Two years to the day I got divorced, loaded my youngest children and two dogs in my new-to-me-but-used Subaru and drove to Utah without a backward glance at my home, neighborhood, former life or home state of Colorado.

A new beginning.

That’s what I had to make.

A new life.

That’s what I was desperate to create.

A few nights ago, my middle son reminded me the anniversary of an important day was coming. “Mom, in just a few days we will have lived in Utah TWO YEARS. Can you believe it? July 13!” (I guess that date had an impact on my children that I hadn’t realized.)

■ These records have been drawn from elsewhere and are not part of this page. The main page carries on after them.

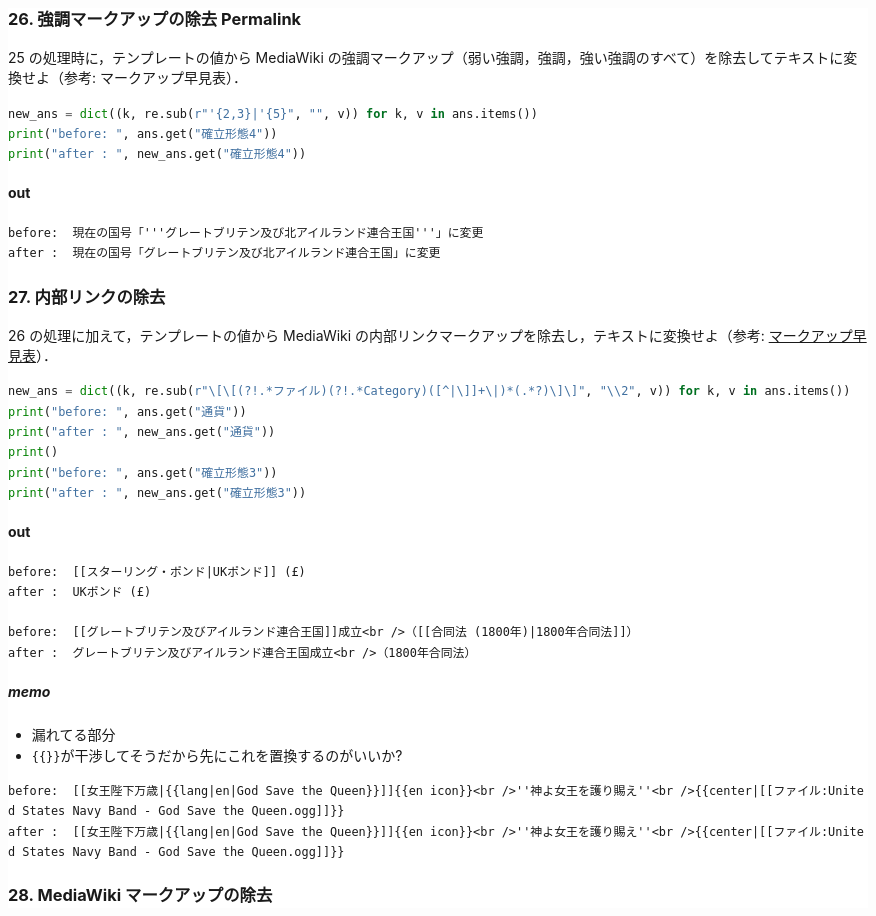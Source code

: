 ### 26. 強調マークアップの除去 Permalink

25 の処理時に，テンプレートの値から MediaWiki の強調マークアップ（弱い強調，強調，強い強調のすべて）を除去してテキストに変換せよ（参考: マークアップ早見表）．

```python
new_ans = dict((k, re.sub(r"'{2,3}|'{5}", "", v)) for k, v in ans.items())
print("before: ", ans.get("確立形態4"))
print("after : ", new_ans.get("確立形態4"))
```

#### out

```
before:  現在の国号「'''グレートブリテン及び北アイルランド連合王国'''」に変更
after :  現在の国号「グレートブリテン及び北アイルランド連合王国」に変更
```

### 27. 内部リンクの除去

26 の処理に加えて，テンプレートの値から MediaWiki の内部リンクマークアップを除去し，テキストに変換せよ（参考: [マークアップ早見表](https://ja.wikipedia.org/wiki/Help:%E6%97%A9%E8%A6%8B%E8%A1%A8)）．

```python
new_ans = dict((k, re.sub(r"\[\[(?!.*ファイル)(?!.*Category)([^|\]]+\|)*(.*?)\]\]", "\\2", v)) for k, v in ans.items())
print("before: ", ans.get("通貨"))
print("after : ", new_ans.get("通貨"))
print()
print("before: ", ans.get("確立形態3"))
print("after : ", new_ans.get("確立形態3"))
```

#### out

```
before:  [[スターリング・ポンド|UKポンド]] (£)
after :  UKポンド (£)

before:  [[グレートブリテン及びアイルランド連合王国]]成立<br />（[[合同法 (1800年)|1800年合同法]]）
after :  グレートブリテン及びアイルランド連合王国成立<br />（1800年合同法）
```

##### memo

- 漏れてる部分
- `{{}}`が干渉してそうだから先にこれを置換するのがいいか?

```
before:  [[女王陛下万歳|{{lang|en|God Save the Queen}}]]{{en icon}}<br />''神よ女王を護り賜え''<br />{{center|[[ファイル:United States Navy Band - God Save the Queen.ogg]]}}
after :  [[女王陛下万歳|{{lang|en|God Save the Queen}}]]{{en icon}}<br />''神よ女王を護り賜え''<br />{{center|[[ファイル:United States Navy Band - God Save the Queen.ogg]]}}
```

### 28. MediaWiki マークアップの除去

I can’t believe I’ve lived in Utah two years,although thankfully, the number of times I dial “303″ when trying to call a Utah number is dramatically decreasing. But what I really can’t believe is all that we’ve experienced, all that we’ve been blessed with, in such a short amount of time.

It has been QUITE a ride.

“The only reason for time is so that everything doesn’t happen at once.” (Albert Einstein)

Green Thumb? Not So Much…

“I like flowers. I also like children, but I do not chop their heads and keep them in bowls of water around the house.” (George Bernard Shaw)

I hadn’t been married to #5 too long when he brought up the subject of house plants. ”I notice you don’t have a single house plant,” he commented. “Is there a reason?”

Yes.

I am “plant challenged.” I have never been big into live plants inside a house. I appreciate them in the homes of others, I just can’t keep them alive in my own. I don’t know if it’s because I don’t talk to them, or because I forget about them for periods of time, or if I don’t water them enough or if I’ve never had the right facing windows to provide optimal sunshine.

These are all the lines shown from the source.